World’s Tallest Man Invades My City
My yearbook slogan kind of summed up my feelings about life in general.
“A little man can do big things.”
The meaning here remains obvious. A man’s stature is measured by what he does with what he has given to him.
Seriously, I had this ongoing depression about my height, or rather the lack of it. They sized me at 5’7”, too short to make the basketball team at Somerville High back in 1958.
I remember buying a pair of elevator shoes, just so I could keep pace with some of the taller girls who were attracted to me. Not that I was some Casanova or anything. But I wondered what it was like being a 7-footer.

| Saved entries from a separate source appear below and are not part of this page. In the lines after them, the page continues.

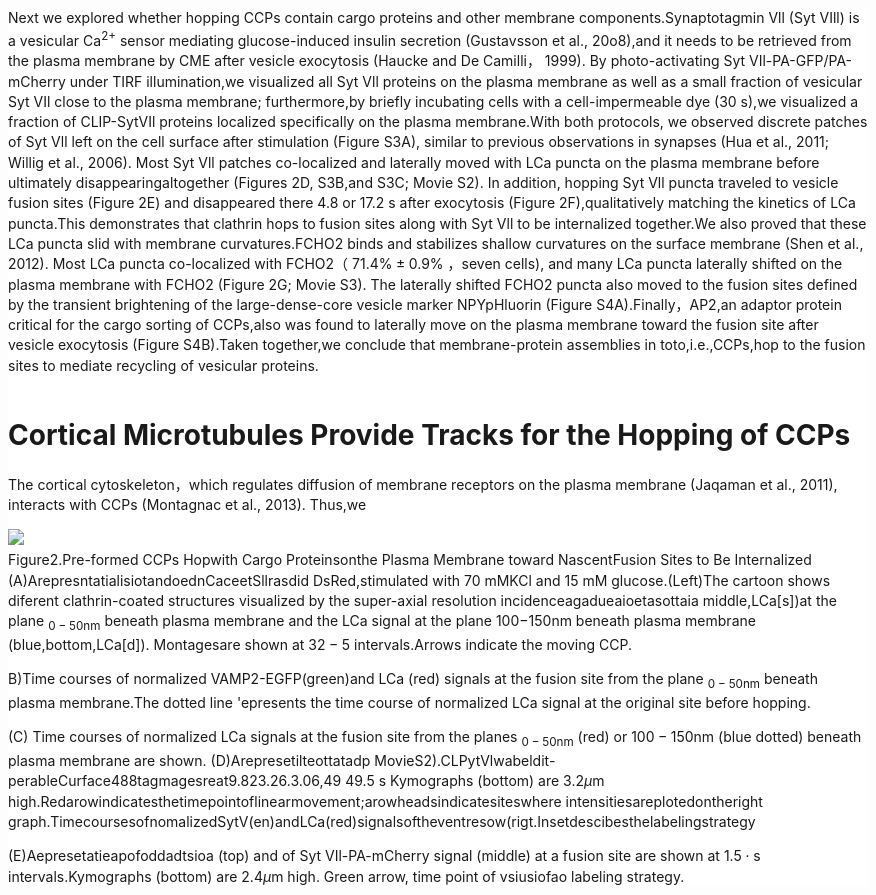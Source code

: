 Next we explored whether hopping CCPs contain cargo proteins and other membrane components.Synaptotagmin Vll (Syt VIll) is a vesicular ${ \mathsf { C a } } ^ { 2 + }$ sensor mediating glucose-induced insulin secretion (Gustavsson et al., 20o8),and it needs to be retrieved from the plasma membrane by CME after vesicle exocytosis (Haucke and De Camilli， 1999). By photo-activating Syt VIl-PA-GFP/PA-mCherry under TIRF illumination,we visualized all Syt Vll proteins on the plasma membrane as well as a small fraction of vesicular Syt VIl close to the plasma membrane; furthermore,by briefly incubating cells with a cell-impermeable dye (30 s),we visualized a fraction of CLIP-SytVIl proteins localized specifically on the plasma membrane.With both protocols, we observed discrete patches of Syt Vll left on the cell surface after stimulation (Figure S3A), similar to previous observations in synapses (Hua et al., 2011; Willig et al., 2006). Most Syt Vll patches co-localized and laterally moved with LCa puncta on the plasma membrane before ultimately disappearingaltogether (Figures 2D, S3B,and S3C; Movie S2). In addition, hopping Syt Vll puncta traveled to vesicle fusion sites (Figure 2E) and disappeared there 4.8 or 17.2 s after exocytosis (Figure 2F),qualitatively matching the kinetics of LCa puncta.This demonstrates that clathrin hops to fusion sites along with Syt Vll to be internalized together.We also proved that these LCa puncta slid with membrane curvatures.FCHO2 binds and stabilizes shallow curvatures on the surface membrane (Shen et al., 2012). Most LCa puncta co-localized with FCHO2（ $7 1 . 4 \% \pm 0 . 9 \%$ ，seven cells), and many LCa puncta laterally shifted on the plasma membrane with FCHO2 (Figure 2G; Movie S3). The laterally shifted FCHO2 puncta also moved to the fusion sites defined by the transient brightening of the large-dense-core vesicle marker NPYpHluorin (Figure S4A).Finally，AP2,an adaptor protein critical for the cargo sorting of CCPs,also was found to laterally move on the plasma membrane toward the fusion site after vesicle exocytosis (Figure S4B).Taken together,we conclude that membrane-protein assemblies in toto,i.e.,CCPs,hop to the fusion sites to mediate recycling of vesicular proteins.

# Cortical Microtubules Provide Tracks for the Hopping of CCPs

The cortical cytoskeleton，which regulates diffusion of membrane receptors on the plasma membrane (Jaqaman et al., 2011), interacts with CCPs (Montagnac et al., 2013). Thus,we

![](images/beee7cf3e7b31527ab8f2fb94295cb4bf78a7fa0cb9db33b422193fd06e89900.jpg)  
Figure2.Pre-formed CCPs Hopwith Cargo Proteinsonthe Plasma Membrane toward NascentFusion Sites to Be Internalized   
(A)ArepresntatialisiotandoednCaceetSllrasdid DsRed,stimulated with $7 0 \mathrm { \ m M } \mathsf { K C l }$ and $1 5 ~ \mathsf { m M }$ glucose.(Left)The cartoon shows diferent clathrin-coated structures visualized by the super-axial resolution incidenceagadueaioetasottaia middle,LCa[s])at the plane $_ { 0 - 5 0 \mathsf { n m } }$ beneath plasma membrane and the LCa signal at the plane $1 0 0 \mathrm { - } 1 5 0 \mathrm { n m }$ beneath plasma membrane (blue,bottom,LCa[d]). Montagesare shown at $3 2 - 5$ intervals.Arrows indicate the moving CCP.

B)Time courses of normalized VAMP2-EGFP(green)and LCa (red) signals at the fusion site from the plane $_ { 0 - 5 0 \mathsf { n m } }$ beneath plasma membrane.The dotted line 'epresents the time course of normalized LCa signal at the original site before hopping.

(C) Time courses of normalized LCa signals at the fusion site from the planes $_ { 0 - 5 0 \mathsf { n m } }$ (red) or $1 0 0 { - } 1 5 0 \mathsf { n m }$ (blue dotted) beneath plasma membrane are shown. (D)Arepresetilteottatadp MovieS2).CLPytVlwabeldit-perableCurface488tagmagesreat9.823.26.3.06,49 $4 9 . 5 \ \mathsf { s }$ Kymographs (bottom) are $3 . 2 \mu \mathrm { m }$ high.Redarowindicatesthetimepointoflinearmovement;arowheadsindicatesiteswhere intensitiesareplotedontheright graph.TimecoursesofnomalizedSytV(en)andLCa(red)signalsoftheventresow(rigt.Insetdescibesthelabelingstrategy

(E)Aepresetatieapofoddadtsioa (top) and of Syt VIl-PA-mCherry signal (middle) at a fusion site are shown at $1 . 5 \cdot \mathsf { s }$ intervals.Kymographs (bottom) are $2 . 4 \mu \mathrm { m }$ high. Green arrow, time point of vsiusiofao labeling strategy.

Cross-town rival Medford High School had such a stud and all they had to do was hand him the ball beneath the basket and he would tiptoe it in. But it usually took him twice as long to reach the other end of the court.
I never went anywhere with my height deficiency. The other day, I got measured at the doctor’s office and was listed at 5’6”. Either I had shrunk an inch or the measuring rod was off its rocker.
I lost a good friend recently. Although we didn’t keep in touch over the years, I’ll never forget Michael Der Boghosian. He was a real character who could brighten up a room with his infectious smile and genuine sense of humor.
So when he called me one day at the Gazette with a hot story tip, I didn’t take it too seriously. In fact, I was in the middle of an interview with a deadline approaching, compounded by a demanding editor. I really had no time for tomfoolery.
“Have you got a moment?” Mike probed.
“Ya, make it fast. I’m busier than a double-jointed woodpecker in a redwood forest.”
“Sure thing, Tom. You may be interested in knowing that the world’s tallest man is coming to Haverhill.”
“What? Who?”
“His name is—you won’t believe this—Henry Hite and he’ll be coming along real soon. Just step out the door and you’ll be seeing him.”
“How will I know it’s him?”
“Can’t miss him. He’ll be driving a Volkswagen—all 8-foot-2 of him.”
Now I’m not the most gullible person in the world, but if you knew Der Boghosian, he was pretty straight-forward, even if he threw you a curve or two. As a super salesman for Wilson Meats, he’d do anything to get a pound of hamburger sold. But a jolly green giant in a VW bug?
I dropped everything and stood outside my door in downtown Haverhill.
Sure enough, in my most incredulous manner ever, along came this guy with his head and shoulders poking out of a Beetle sunroof. As the rest of his torso sat behind the wheel, the rest of him protruded from the roof.
He was driving the company car with Wilson Meats emblazoned on the side, tooting his horn as he passed by—a redwood inside a forest of oak trees. By the time I went inside to retrieve my camera he was gone. The next call I received was again from Der Boghosian.
“Want an interview?”
One of the shortest kids at Somerville High was about to interview the world’s tallest hombre. I looked up at him. He looked down upon me. Good thing I wasn’t the King of Siam.
Come to find out, I was being introduced to Henry Mullens who took on the stage name of Henry Hite, a two-bit actor who made his living off his anatomy. He had an apparent disregard for self-embarrassment.
Henry’s closest brush with movie fame came when he portrayed a hitchhiking space alien in the science fiction failure “Terror at Halfday” (1965). He earned his ticket for making personal appearances promoting Wilson Meats as the “Corn King Giant.”
Okay, 8’2” was his enhanced height. Actually, he was more like 7’7”. Hite’s stage career ended in 1962, and he died in 1978 in Los Angeles where he resided at age 63.
Being a sportswriter at the time, the obvious question centered around basketball. Weak knees kept him immobile in athletics. Life was not good for Henry. Everywhere he went, he came under scrutiny. No airplane or bus, train or car was equipped to handle that height. All designed attire.
In the years that followed, Der Boghosian and Hite could have qualified for their own vaudeville act as the unlikely duo. They were seen together at a number of places as David & Goliath.
Over dinner the other night with family and friends, I told them the story and nobody believed me. Then one says, nonchalantly:
“There goes Tom again. Another one of his tall tales.”